P&G points to stronger consumer demand and slowing price rises
Household products bellwether reports unexpectedly robust volume growth from the US and Europe
By Anna Mutoh, published: Financial Times, Jan 23, 2024
Procter & Gamble, which makes products such as Tide detergent, flagged a more challenging picture in some international markets © Reuters
Shares in Procter & Gamble rose more than 4 per cent on Tuesday as it reported unexpectedly strong volume growth in its core US and European markets even after it pushed through further price increases.
Investors and economists were watching the US consumer products company, the first of its peers to report earnings for the three months to December, for clues to whether inflation-wearied consumers may have reached the limits of what they will pay for household brands such as Tide and Pampers.
P&G said it had seen volume growth of 4 per cent in the US and 3 per cent in Europe for its fiscal second quarter. That sign of robust consumer demand, despite a 4 per cent increase in P&G’s pricing globally, also lifted shares in other consumer goods groups.
“That’s impressive because we’re at a point right now where the industry’s growth in the last two years has been driven entirely by price,” said Jason English, an analyst from Goldman Sachs.
“To continue that top-line growth, we have to have a successful handoff from price to volume, and what they showed in results today is [that] it’s happening,” he said.
P&G’s comments on US demand underscored a message already emerging from recent economic data, such as last week’s stronger-than-expected December US retail sales report and news of a jump in consumer sentiment in January.
While group sales of $21.4bn slightly undershot Wall Street’s consensus forecast, the strength of its margins in the quarter took analysts by surprise. The combination of price growth, productivity savings and more favourable commodity costs lifted P&G’s gross margin by 590 points before currency effects.
Andre Schulten, the group’s chief financial officer, pointed, however, to a likely slowdown in price increases, telling analysts on its earnings call that the next two quarters would “see less pricing benefit”.
Executives also flagged a more challenging picture in some international markets. P&G took a $1.3bn non-cash impairment charge against the value of its Gillette shaving brand, citing the weakening of several currencies against the US dollar, and reported a 15 per cent organic fall in its sales in China.
Consumer sentiment in China, P&G’s second-largest market, has not fully recovered, Schulten said.
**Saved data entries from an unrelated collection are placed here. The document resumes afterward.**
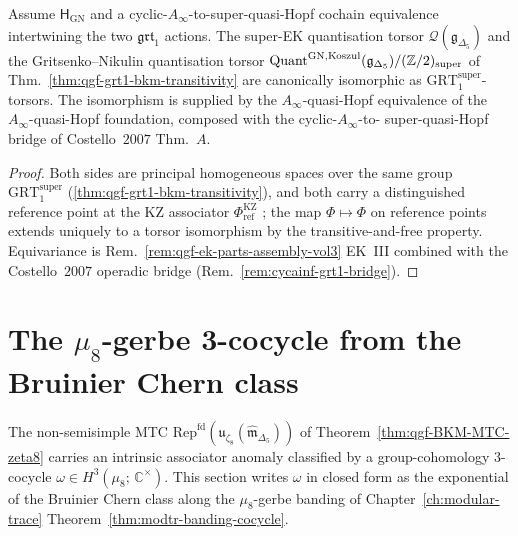 \begin{corollary}
\label{cor:qgf-vol1-vol3-torsor-compat}
Assume $\mathsf H_{\mathrm{GN}}$ and a cyclic-$A_\infty$-to-super-quasi-Hopf
cochain equivalence intertwining the two $\mathfrak{grt}_1$ actions.
The super-EK quantisation torsor
$\mathcal Q(\mathfrak g_{\Delta_5})$ and the
Gritsenko--Nikulin quantisation torsor
$\Quant^{\mathrm{GN, Koszul}}(\mathfrak g_{\Delta_5})/
(\mathbb Z/2)_{\mathrm{super}}$ of
Thm.~\ref{thm:qgf-grt1-bkm-transitivity} are canonically isomorphic
as $\mathrm{GRT}_1^{\mathrm{super}}$-torsors. The isomorphism is
supplied by the $A_\infty$-quasi-Hopf equivalence of
the $A_\infty$-quasi-Hopf foundation, composed with the cyclic-$A_\infty$-to-
super-quasi-Hopf bridge of Costello~$2007$ Thm.~$A$.
\end{corollary}

\begin{proof}
Both sides are principal homogeneous spaces over the same group
$\mathrm{GRT}_1^{\mathrm{super}}$
(\ref{thm:qgf-grt1-bkm-transitivity}), and both
carry a distinguished reference point at the KZ associator
$\Phi^{\mathrm{KZ}}_{\mathrm{ref}}$
; the map
$\Phi \mapsto \Phi$ on reference points extends uniquely to a
torsor isomorphism by the transitive-and-free property. Equivariance
is Rem.~\ref{rem:qgf-ek-parts-assembly-vol3} EK~III combined with
the Costello~$2007$ operadic bridge
(Rem.~\ref{rem:cycainf-grt1-bridge}).
\end{proof}

\section{The \texorpdfstring{$\mu_8$}{mu-8}-gerbe 3-cocycle from the Bruinier Chern class}
\label{sec:qgf-mu8-gerbe-3-cocycle}

The non-semisimple MTC $\mathrm{Rep}^{\mathrm{fd}}(\mathfrak u_{\zeta_8}
(\widehat{\mathfrak m}_{\Delta_5}))$ of
Theorem~\ref{thm:qgf-BKM-MTC-zeta8} carries an intrinsic associator
anomaly classified by a group-cohomology $3$-cocycle
$\omega\in H^3(\mu_8;\,\mathbb C^\times)$. This section writes $\omega$
in closed form as the exponential of the Bruinier Chern class along the
$\mu_8$-gerbe banding of
Chapter~\ref{ch:modular-trace} Theorem~\ref{thm:modtr-banding-cocycle}.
But its sales fall there in the quarter also reflected a 34 per cent drop in sales of SK-II, its high-end beauty brand, which chief executive Jon Moeller attributed to “anti-Japanese brand sentiment”.
SK-II was one of several Japanese beauty products to suffer consumer boycotts in China after the Japanese government released nuclear contaminated water to the Pacific Ocean last year.
Despite these setbacks, P&G said it had seen volume growth in markets representing 75 per cent of its sales, which Moeller attributed to it investing in new, higher-value products rather than simply raising prices on existing items.
“The last number of years, we’ve pushed innovation as a driver of value . . . The whole idea is to create business and not take business,” he said, pointing to new product launches such as Olay Super Serum, which have brought new consumers into their categories with targeted marketing.
P&G’s earnings reflected a “barbell” trend that has seen some consumers pay up for high-performing products while others trade down to cheaper private label goods, said English. “It’s the middle of the market that’s being hollowed out,” he said.